Mushroom Polenta Bites
makes about 25 polenta rounds
for the polenta:
- 3 cups water
- 1/2 teaspoon kosher salt
- 1 cup polenta
- 1 cup whole milk
- 2 tablespoons unsalted butter
- 1/2 cup freshly grated Parmesan cheese
- extra virgin olive oil
for the mushroom topping:
- 8 oz. thinly sliced crimini mushrooms
- 1 clove chopped garlic
- 1 tablespoon extra virgin olive oil
- 2 tablespoons fresh chopped Italian parsley
- 1 cup Bertolli® Gold Label Imported Porcini Mushrooms with White Truffle Oil
- sliced Parmesan cheese (about small 25 slices)
Line a 9 x 9 inch baking pan with parchment paper. Spray parchment with cooking spray and set aside.
Boil water in a medium saucepan with kosher salt, and slowly stir in polenta. Cook for 15-20 minutes, stirring constantly. Slowly pour in the milk and continue to cook until polenta is creamy and smooth. Stir in butter and grated Parmesan until well incorporated. Pour polenta into the parchment lined baking pan and spread the top so it’s smooth. Wrap up polenta and place in the refrigerator for about an hour, or until polenta has hardened. Take the polenta out of the pan, with the parchment still attached and cut into rounds with a 2 inch biscuit cutter. Place rounds on another parchment lined baking pan and drizzle with olive oil and set aside.
Heat grill pan on medium high heat. Drizzle pan with olive oil and carefully place rounds on top, making sure not to overcrowd pan. Cook polenta rounds until each side forms a crust, about 4-5 minutes per side. Place polenta rounds back on baking sheet and set aside.
Meanwhile, cook mushrooms in a medium skillet over medium-high heat until mushrooms have softened, about 5-7 minutes. Add extra virgin olive oil, chopped garlic and cook for another minute. Stir in 1 tablespoon chopped Italian parsley. Meanwhile place porcini mushroom sauce in a small saucepan and heat over low heat to warm through.
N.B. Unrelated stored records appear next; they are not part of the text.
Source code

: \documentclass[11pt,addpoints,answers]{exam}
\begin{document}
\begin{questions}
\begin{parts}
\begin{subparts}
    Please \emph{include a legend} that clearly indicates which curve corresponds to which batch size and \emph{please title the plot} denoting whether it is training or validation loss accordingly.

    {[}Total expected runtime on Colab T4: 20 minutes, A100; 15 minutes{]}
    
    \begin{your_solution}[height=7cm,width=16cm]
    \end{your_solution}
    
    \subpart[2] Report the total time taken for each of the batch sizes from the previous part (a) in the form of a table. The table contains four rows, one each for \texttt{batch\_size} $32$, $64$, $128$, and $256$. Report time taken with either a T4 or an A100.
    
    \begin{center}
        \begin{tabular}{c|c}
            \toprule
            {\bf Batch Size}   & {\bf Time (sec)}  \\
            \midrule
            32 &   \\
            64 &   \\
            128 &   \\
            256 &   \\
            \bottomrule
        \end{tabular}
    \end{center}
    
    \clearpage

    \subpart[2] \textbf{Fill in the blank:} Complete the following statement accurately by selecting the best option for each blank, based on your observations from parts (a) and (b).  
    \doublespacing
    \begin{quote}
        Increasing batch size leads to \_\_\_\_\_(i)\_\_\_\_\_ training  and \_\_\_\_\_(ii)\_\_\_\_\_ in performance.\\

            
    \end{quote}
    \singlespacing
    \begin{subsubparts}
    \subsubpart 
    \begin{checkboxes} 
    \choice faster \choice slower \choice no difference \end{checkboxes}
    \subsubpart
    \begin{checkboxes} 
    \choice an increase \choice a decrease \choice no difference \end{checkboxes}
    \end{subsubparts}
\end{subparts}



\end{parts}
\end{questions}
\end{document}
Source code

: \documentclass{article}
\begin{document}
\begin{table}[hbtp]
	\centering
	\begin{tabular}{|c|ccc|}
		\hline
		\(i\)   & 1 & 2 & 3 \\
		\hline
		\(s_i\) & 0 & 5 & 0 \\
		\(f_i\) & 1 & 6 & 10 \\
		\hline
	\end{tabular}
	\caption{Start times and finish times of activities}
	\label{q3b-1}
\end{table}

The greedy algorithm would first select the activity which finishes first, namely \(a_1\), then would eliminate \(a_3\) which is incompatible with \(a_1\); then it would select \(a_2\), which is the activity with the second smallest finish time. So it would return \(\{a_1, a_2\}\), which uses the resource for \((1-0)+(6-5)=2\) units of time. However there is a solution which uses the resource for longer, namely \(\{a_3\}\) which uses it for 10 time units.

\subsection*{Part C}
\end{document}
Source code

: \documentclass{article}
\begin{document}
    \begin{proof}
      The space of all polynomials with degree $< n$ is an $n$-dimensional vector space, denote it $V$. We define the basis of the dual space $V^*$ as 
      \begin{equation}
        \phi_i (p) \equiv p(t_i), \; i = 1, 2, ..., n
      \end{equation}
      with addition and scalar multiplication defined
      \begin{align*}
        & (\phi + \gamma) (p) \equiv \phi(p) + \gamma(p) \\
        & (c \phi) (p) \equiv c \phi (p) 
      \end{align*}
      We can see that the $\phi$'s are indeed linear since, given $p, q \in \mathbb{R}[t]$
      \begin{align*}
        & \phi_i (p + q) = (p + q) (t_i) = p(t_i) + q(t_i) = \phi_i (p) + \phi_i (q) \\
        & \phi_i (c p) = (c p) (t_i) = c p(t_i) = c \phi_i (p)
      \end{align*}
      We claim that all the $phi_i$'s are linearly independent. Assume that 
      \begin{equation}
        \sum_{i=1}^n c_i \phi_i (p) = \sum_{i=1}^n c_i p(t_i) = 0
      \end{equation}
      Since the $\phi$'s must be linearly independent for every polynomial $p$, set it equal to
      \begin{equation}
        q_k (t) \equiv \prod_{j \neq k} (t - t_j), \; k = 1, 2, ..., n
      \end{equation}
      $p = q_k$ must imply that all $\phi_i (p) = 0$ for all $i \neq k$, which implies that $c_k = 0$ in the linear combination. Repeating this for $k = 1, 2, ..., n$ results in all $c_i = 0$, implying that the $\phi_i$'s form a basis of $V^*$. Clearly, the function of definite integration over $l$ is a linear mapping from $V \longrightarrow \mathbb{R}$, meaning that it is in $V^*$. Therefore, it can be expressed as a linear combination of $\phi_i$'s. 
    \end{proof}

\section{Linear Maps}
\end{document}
To assemble polenta rounds, dollop a heaping tablespoon of the warm Porcini Mushroom sauce on top of each polenta round. Top with about 2 sautéed mushrooms and finish with a slice of Parmesan cheese. Continue until all polenta rounds are covered. Sprinkle fresh chopped parsley on top of the polenta rounds and serve warm.